*What is being asked:* Retype the entries in full, exactly.

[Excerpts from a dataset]
┄┄┄┄┄┄┄┄┄┄

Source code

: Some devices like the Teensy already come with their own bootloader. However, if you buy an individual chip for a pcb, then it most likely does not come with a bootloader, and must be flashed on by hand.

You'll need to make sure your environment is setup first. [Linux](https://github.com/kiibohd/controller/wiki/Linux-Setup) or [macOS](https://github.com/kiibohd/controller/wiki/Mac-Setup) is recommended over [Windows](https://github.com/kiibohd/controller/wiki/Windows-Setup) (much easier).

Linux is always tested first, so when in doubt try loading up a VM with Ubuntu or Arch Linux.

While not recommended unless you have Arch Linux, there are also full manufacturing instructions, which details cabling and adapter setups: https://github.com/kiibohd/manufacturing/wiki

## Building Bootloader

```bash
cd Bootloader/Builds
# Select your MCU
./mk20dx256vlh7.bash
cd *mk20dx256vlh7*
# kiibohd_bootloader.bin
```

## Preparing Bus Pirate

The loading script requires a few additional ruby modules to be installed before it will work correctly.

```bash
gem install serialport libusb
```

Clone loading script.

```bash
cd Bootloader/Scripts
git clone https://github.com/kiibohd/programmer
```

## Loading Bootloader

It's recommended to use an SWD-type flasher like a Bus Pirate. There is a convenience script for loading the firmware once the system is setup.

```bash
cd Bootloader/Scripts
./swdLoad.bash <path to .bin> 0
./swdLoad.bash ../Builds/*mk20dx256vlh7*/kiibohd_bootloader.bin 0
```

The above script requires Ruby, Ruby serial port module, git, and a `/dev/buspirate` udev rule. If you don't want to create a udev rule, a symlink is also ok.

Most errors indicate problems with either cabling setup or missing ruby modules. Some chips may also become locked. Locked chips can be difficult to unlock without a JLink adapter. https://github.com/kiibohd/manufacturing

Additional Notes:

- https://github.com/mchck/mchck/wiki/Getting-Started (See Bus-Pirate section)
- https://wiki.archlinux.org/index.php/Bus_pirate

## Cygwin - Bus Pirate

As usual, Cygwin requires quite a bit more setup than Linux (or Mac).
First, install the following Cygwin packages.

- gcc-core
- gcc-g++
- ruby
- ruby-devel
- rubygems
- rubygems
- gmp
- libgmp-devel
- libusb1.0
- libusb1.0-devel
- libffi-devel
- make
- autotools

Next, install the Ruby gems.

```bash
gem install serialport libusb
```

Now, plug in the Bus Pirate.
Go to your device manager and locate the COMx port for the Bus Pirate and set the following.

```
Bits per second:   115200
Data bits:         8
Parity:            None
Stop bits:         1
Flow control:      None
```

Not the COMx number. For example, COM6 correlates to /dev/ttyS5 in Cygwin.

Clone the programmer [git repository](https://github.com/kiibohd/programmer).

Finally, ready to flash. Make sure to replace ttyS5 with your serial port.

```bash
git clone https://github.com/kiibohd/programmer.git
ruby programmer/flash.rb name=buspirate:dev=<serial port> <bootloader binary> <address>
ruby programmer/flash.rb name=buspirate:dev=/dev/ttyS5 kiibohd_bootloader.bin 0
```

┄┄┄┄┄┄┄┄┄┄

*Result below:*
Source code

: Some devices like the Teensy already come with their own bootloader. However, if you buy an individual chip for a pcb, then it most likely does not come with a bootloader, and must be flashed on by hand.

You'll need to make sure your environment is setup first. [Linux](https://github.com/kiibohd/controller/wiki/Linux-Setup) or [macOS](https://github.com/kiibohd/controller/wiki/Mac-Setup) is recommended over [Windows](https://github.com/kiibohd/controller/wiki/Windows-Setup) (much easier).

Linux is always tested first, so when in doubt try loading up a VM with Ubuntu or Arch Linux.

While not recommended unless you have Arch Linux, there are also full manufacturing instructions, which details cabling and adapter setups: https://github.com/kiibohd/manufacturing/wiki

## Building Bootloader

```bash
cd Bootloader/Builds
# Select your MCU
./mk20dx256vlh7.bash
cd *mk20dx256vlh7*
# kiibohd_bootloader.bin
```

## Preparing Bus Pirate

The loading script requires a few additional ruby modules to be installed before it will work correctly.

```bash
gem install serialport libusb
```

Clone loading script.

```bash
cd Bootloader/Scripts
git clone https://github.com/kiibohd/programmer
```

## Loading Bootloader

It's recommended to use an SWD-type flasher like a Bus Pirate. There is a convenience script for loading the firmware once the system is setup.

```bash
cd Bootloader/Scripts
./swdLoad.bash <path to .bin> 0
./swdLoad.bash ../Builds/*mk20dx256vlh7*/kiibohd_bootloader.bin 0
```

The above script requires Ruby, Ruby serial port module, git, and a `/dev/buspirate` udev rule. If you don't want to create a udev rule, a symlink is also ok.

Most errors indicate problems with either cabling setup or missing ruby modules. Some chips may also become locked. Locked chips can be difficult to unlock without a JLink adapter. https://github.com/kiibohd/manufacturing

Additional Notes:

- https://github.com/mchck/mchck/wiki/Getting-Started (See Bus-Pirate section)
- https://wiki.archlinux.org/index.php/Bus_pirate

## Cygwin - Bus Pirate

As usual, Cygwin requires quite a bit more setup than Linux (or Mac).
First, install the following Cygwin packages.

- gcc-core
- gcc-g++
- ruby
- ruby-devel
- rubygems
- rubygems
- gmp
- libgmp-devel
- libusb1.0
- libusb1.0-devel
- libffi-devel
- make
- autotools

Next, install the Ruby gems.

```bash
gem install serialport libusb
```

Now, plug in the Bus Pirate.
Go to your device manager and locate the COMx port for the Bus Pirate and set the following.

```
Bits per second:   115200
Data bits:         8
Parity:            None
Stop bits:         1
Flow control:      None
```

Not the COMx number. For example, COM6 correlates to /dev/ttyS5 in Cygwin.

Clone the programmer [git repository](https://github.com/kiibohd/programmer).

Finally, ready to flash. Make sure to replace ttyS5 with your serial port.

```bash
git clone https://github.com/kiibohd/programmer.git
ruby programmer/flash.rb name=buspirate:dev=<serial port> <bootloader binary> <address>
ruby programmer/flash.rb name=buspirate:dev=/dev/ttyS5 kiibohd_bootloader.bin 0
```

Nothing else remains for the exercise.